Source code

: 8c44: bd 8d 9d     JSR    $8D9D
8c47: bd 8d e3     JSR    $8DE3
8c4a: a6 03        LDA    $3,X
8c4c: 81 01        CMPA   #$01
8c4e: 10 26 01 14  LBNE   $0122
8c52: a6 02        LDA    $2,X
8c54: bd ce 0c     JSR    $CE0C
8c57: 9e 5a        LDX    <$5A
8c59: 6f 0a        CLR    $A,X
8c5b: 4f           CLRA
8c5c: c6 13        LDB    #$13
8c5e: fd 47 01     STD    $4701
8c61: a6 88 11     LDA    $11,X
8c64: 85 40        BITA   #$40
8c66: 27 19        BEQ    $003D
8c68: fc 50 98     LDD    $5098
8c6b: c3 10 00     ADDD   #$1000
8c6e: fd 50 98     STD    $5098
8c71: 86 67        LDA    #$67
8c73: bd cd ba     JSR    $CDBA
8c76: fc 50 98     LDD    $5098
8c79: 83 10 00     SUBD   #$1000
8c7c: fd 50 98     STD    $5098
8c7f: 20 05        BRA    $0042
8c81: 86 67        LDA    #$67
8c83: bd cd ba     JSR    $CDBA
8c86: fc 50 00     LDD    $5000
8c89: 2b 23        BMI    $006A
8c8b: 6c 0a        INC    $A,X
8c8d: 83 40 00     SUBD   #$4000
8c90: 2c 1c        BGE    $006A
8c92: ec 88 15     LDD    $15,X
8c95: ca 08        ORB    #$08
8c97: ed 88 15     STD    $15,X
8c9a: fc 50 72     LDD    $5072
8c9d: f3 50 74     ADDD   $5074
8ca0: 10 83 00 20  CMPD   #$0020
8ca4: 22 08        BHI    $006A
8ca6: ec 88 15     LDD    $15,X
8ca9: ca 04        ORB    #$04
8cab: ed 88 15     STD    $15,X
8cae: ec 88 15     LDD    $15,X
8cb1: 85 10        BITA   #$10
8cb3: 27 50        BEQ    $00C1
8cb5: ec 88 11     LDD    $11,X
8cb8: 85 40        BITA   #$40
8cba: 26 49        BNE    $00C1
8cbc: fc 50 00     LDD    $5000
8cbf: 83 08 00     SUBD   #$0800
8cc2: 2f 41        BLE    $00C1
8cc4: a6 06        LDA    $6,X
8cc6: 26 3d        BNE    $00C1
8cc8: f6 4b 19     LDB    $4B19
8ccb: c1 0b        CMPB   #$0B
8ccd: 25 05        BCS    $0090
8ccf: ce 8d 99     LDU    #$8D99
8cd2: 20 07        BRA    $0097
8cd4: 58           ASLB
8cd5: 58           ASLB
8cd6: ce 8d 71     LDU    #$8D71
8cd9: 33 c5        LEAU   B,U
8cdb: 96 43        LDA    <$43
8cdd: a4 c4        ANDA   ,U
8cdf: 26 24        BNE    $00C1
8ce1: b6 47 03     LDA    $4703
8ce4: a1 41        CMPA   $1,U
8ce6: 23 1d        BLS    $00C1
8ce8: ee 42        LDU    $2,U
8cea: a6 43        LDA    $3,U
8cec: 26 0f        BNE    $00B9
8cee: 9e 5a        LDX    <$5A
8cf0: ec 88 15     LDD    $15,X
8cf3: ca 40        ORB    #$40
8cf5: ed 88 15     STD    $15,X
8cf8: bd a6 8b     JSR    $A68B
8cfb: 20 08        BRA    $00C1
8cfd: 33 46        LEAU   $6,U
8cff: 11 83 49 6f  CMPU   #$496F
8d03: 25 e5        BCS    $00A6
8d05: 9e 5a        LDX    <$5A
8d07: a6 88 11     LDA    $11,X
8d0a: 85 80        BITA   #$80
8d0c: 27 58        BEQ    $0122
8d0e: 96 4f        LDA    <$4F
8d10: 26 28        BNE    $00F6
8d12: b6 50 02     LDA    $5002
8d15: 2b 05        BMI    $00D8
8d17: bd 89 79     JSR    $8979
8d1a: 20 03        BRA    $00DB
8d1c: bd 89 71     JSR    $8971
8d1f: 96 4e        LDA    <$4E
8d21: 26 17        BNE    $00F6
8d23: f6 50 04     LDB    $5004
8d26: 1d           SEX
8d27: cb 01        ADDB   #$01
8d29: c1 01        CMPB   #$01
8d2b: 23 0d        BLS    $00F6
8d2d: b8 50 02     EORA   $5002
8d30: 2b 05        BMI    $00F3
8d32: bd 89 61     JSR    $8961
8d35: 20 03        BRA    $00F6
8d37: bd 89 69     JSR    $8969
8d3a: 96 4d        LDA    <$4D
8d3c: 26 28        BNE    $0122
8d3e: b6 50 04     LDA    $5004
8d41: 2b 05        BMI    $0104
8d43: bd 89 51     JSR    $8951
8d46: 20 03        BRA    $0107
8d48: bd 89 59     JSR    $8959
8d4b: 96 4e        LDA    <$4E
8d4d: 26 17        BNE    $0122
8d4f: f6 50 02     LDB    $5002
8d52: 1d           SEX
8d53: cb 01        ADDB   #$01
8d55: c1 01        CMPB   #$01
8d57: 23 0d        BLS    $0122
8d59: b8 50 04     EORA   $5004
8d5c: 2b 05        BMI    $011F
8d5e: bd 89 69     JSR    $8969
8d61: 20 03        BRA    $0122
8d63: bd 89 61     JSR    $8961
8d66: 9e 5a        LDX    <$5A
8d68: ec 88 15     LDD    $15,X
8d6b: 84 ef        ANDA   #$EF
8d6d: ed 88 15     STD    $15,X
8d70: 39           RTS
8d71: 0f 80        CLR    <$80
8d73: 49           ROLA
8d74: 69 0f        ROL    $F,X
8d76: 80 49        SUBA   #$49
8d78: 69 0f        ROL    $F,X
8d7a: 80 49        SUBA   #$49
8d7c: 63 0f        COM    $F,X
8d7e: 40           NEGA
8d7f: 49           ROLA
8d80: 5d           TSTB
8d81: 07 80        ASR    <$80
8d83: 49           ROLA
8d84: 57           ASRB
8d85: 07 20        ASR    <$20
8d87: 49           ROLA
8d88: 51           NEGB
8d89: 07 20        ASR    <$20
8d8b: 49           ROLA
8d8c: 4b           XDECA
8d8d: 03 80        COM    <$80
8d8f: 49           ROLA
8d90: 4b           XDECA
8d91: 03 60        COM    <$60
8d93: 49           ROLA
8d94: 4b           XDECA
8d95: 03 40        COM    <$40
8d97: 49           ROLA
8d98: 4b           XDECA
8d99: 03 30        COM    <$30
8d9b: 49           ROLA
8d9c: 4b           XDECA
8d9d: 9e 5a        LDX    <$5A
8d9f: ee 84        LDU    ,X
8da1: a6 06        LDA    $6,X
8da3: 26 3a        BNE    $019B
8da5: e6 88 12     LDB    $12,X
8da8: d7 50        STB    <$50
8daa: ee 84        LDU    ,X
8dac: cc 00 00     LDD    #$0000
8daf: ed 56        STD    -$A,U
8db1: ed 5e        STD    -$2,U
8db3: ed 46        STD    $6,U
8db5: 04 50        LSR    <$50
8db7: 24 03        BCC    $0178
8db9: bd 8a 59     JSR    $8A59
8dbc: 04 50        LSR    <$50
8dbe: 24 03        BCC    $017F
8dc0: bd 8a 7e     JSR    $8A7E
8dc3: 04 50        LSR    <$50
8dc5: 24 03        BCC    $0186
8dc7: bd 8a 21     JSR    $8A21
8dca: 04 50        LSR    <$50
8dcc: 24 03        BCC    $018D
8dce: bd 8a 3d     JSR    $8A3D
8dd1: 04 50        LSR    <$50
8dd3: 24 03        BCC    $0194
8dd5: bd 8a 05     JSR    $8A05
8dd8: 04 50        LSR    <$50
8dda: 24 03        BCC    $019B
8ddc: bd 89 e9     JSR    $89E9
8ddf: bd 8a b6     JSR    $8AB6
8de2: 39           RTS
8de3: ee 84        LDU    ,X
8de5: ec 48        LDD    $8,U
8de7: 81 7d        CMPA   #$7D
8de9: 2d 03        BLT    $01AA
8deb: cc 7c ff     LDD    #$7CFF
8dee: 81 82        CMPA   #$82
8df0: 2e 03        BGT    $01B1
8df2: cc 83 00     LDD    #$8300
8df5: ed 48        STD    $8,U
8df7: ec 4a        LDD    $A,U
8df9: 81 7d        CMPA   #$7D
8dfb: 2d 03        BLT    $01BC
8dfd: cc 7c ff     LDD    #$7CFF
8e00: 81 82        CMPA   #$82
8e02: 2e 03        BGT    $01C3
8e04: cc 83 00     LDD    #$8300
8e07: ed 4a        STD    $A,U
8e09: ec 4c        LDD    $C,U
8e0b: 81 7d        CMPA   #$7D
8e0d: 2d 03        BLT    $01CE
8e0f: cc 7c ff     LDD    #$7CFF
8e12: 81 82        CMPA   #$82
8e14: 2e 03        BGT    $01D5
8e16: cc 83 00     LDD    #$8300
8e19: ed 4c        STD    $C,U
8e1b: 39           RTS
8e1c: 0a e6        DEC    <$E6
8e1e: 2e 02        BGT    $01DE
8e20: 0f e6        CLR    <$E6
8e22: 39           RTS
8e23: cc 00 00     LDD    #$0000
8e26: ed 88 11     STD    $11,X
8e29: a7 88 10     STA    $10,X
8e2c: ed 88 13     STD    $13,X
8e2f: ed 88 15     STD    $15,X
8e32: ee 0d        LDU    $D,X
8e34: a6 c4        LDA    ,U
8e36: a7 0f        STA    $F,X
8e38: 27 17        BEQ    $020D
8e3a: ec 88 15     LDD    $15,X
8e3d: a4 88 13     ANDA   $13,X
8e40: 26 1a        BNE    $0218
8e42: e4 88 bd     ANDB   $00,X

# # #

Copy out, exactly and alone, the lines of the entries above between the ones holding "8de7: 81 7d" and "8e26: ed 88", inclusive.

Finished task ▸
8de7: 81 7d        CMPA   #$7D
8de9: 2d 03        BLT    $01AA
8deb: cc 7c ff     LDD    #$7CFF
8dee: 81 82        CMPA   #$82
8df0: 2e 03        BGT    $01B1
8df2: cc 83 00     LDD    #$8300
8df5: ed 48        STD    $8,U
8df7: ec 4a        LDD    $A,U
8df9: 81 7d        CMPA   #$7D
8dfb: 2d 03        BLT    $01BC
8dfd: cc 7c ff     LDD    #$7CFF
8e00: 81 82        CMPA   #$82
8e02: 2e 03        BGT    $01C3
8e04: cc 83 00     LDD    #$8300
8e07: ed 4a        STD    $A,U
8e09: ec 4c        LDD    $C,U
8e0b: 81 7d        CMPA   #$7D
8e0d: 2d 03        BLT    $01CE
8e0f: cc 7c ff     LDD    #$7CFF
8e12: 81 82        CMPA   #$82
8e14: 2e 03        BGT    $01D5
8e16: cc 83 00     LDD    #$8300
8e19: ed 4c        STD    $C,U
8e1b: 39           RTS
8e1c: 0a e6        DEC    <$E6
8e1e: 2e 02        BGT    $01DE
8e20: 0f e6        CLR    <$E6
8e22: 39           RTS
8e23: cc 00 00     LDD    #$0000
8e26: ed 88 11     STD    $11,X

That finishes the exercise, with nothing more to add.